Polymer melts, though studied extensively by theory, computer simulations, and experiments still pose many questions. While equilibrium properties are reasonably well understood, i.e. conformations of chains or basic rheological parameters, many non-equilibrium issues, such as conformational properties during processing (different strain rates, shear geometries etc) lack a microscopic understanding. Such an understanding in turn can lead to important insight and hints towards optimized processes or experiments. Computer simulations, employing advanced hardware as well as highly efficient software are becoming powerful enough to tackle such problems for highly entangled polymer melts. Though so far mostly employed for simplified models, modern scale bridging approaches make this possible also for models containing chemical details. One of the advantages of such simulations is the fact, that on has perfect control over the studied system, e.g. the polydispersity.
Though opening exciting options, there is still the problem of reference system or system from which the simulations start. Typically, for a full equilibration of a polymer melt within a computer simulation, simulations up to the polymer relaxation time might be required. Among others this is a consequence of the non-crossability of the polymers, which at the same time is responsible for the interesting and rich physics of such melts. This is a major drawback, since this time typically is of the order of the simulation time of the whole project. Thus there have been ample activities to circumvent the slow physical path of equilibration.

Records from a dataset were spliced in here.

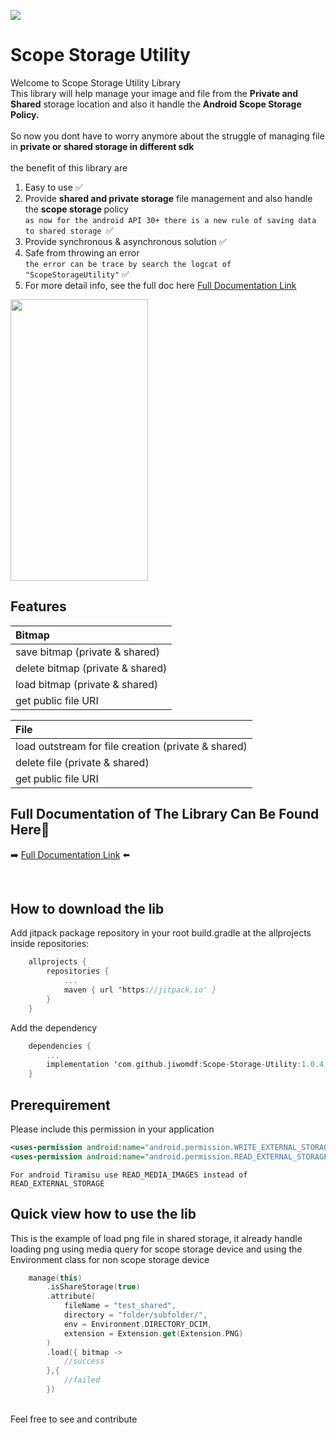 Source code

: [![](https://jitpack.io/v/jiwomdf/Android-Image-Util.svg)](https://jitpack.io/#jiwomdf/Android-Image-Util)


# Scope Storage Utility
Welcome to Scope Storage Utility Library<br>
This library will help manage your image and file from the <b>Private and Shared</b> storage location and also it handle the <b>Android Scope Storage Policy.</b>
<br>
<br>
So now you dont have to worry anymore about the struggle of managing file in <b>private or shared storage in different sdk</b><br>
<br>
the benefit of this library are
1. Easy to use ✅<br>
2. Provide <b>shared and private storage</b> file management and also handle the <b> scope storage </b> policy <br>
```as now for the android API 30+ there is a new rule of saving data to shared storage ```✅<br>
3. Provide synchronous & asynchronous solution ✅<br>
4. Safe from throwing an error <br>
```the error can be trace by search the logcat of "ScopeStorageUtility"``` ✅<br>
5. For more detail info, see the full doc here [Full Documentation Link](https://github.com/jiwomdf/Android-Image-Util/blob/master/doc.md)

<img src="https://github.com/jiwomdf/Scope-Storage-Utility/blob/master/scopestorageutility/gif/ScopeStorageUtilityGif.gif" width="220" height="450"/>

## Features  
| Bitmap  |
| :--- |
| save bitmap (private & shared) |
| delete bitmap (private & shared) |
| load bitmap (private & shared) |
| get public file URI |

| File  |
| :--- |
| load outstream for file creation (private & shared) |
| delete file (private & shared) |
| get public file URI |

## Full Documentation of The Library Can Be Found Here👋
➡️ [Full Documentation Link](https://github.com/jiwomdf/Android-Image-Util/blob/master/doc.md) ⬅️

<br>

## How to download the lib
Add jitpack package repository in your root build.gradle at the allprojects inside repositories:
```kotlin
	allprojects {
		repositories {
			...
			maven { url 'https://jitpack.io' }
		}
	}

```
Add the dependency
```kotlin
	dependencies {
		...
		implementation 'com.github.jiwomdf:Scope-Storage-Utility:1.0.4'
	}
```
## Prerequirement
Please include this permission in your application <br>
```xml
<uses-permission android:name="android.permission.WRITE_EXTERNAL_STORAGE" />
<uses-permission android:name="android.permission.READ_EXTERNAL_STORAGE" /> 
```
```For android Tiramisu use READ_MEDIA_IMAGES instead of READ_EXTERNAL_STORAGE```

## Quick view how to use the lib
This is the example of load png file in shared storage, it already handle loading png 
using media query for scope storage device and using the Environment class for non scope storage device <br>
```kotlin
    manage(this)
        .isShareStorage(true)
        .attribute(
            fileName = "test_shared",
            directory = "folder/subfolder/",
            env = Environment.DIRECTORY_DCIM,
            extension = Extension.get(Extension.PNG)
        )
        .load({ bitmap ->
            //success
        },{
            //failed
        })
```

<br>
Feel free to see and contribute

Researchers from the Max Planck Institute for Polymer Research now present an improved methodology, which only requires local equilibration and which very efficiently leads to equilibrated melts of long polymer chains. The longest chains presented as test cases in this study contain up to 45 entanglement lengths. Mapped onto PS, that would correspond to polymers of a molecular mass of about 800,000. To demonstrate the prospects of the approach, the equilibrated ensembles are used to examine the entangled state of the simulated polymer melts. They demonstrate that the approach efficiently leads to equilibrated ensembles of 1000 chains of up to 2000 beads of bead-spring polymer melts. The figure illustrates such a system and shows characteristic intra-chain distances, which are very sensitive measures of equilibration. A master curve for the estimating entanglement length for polymer melts with different chain lengths and persistence lengths is provided and can serve as a reference for other investigations.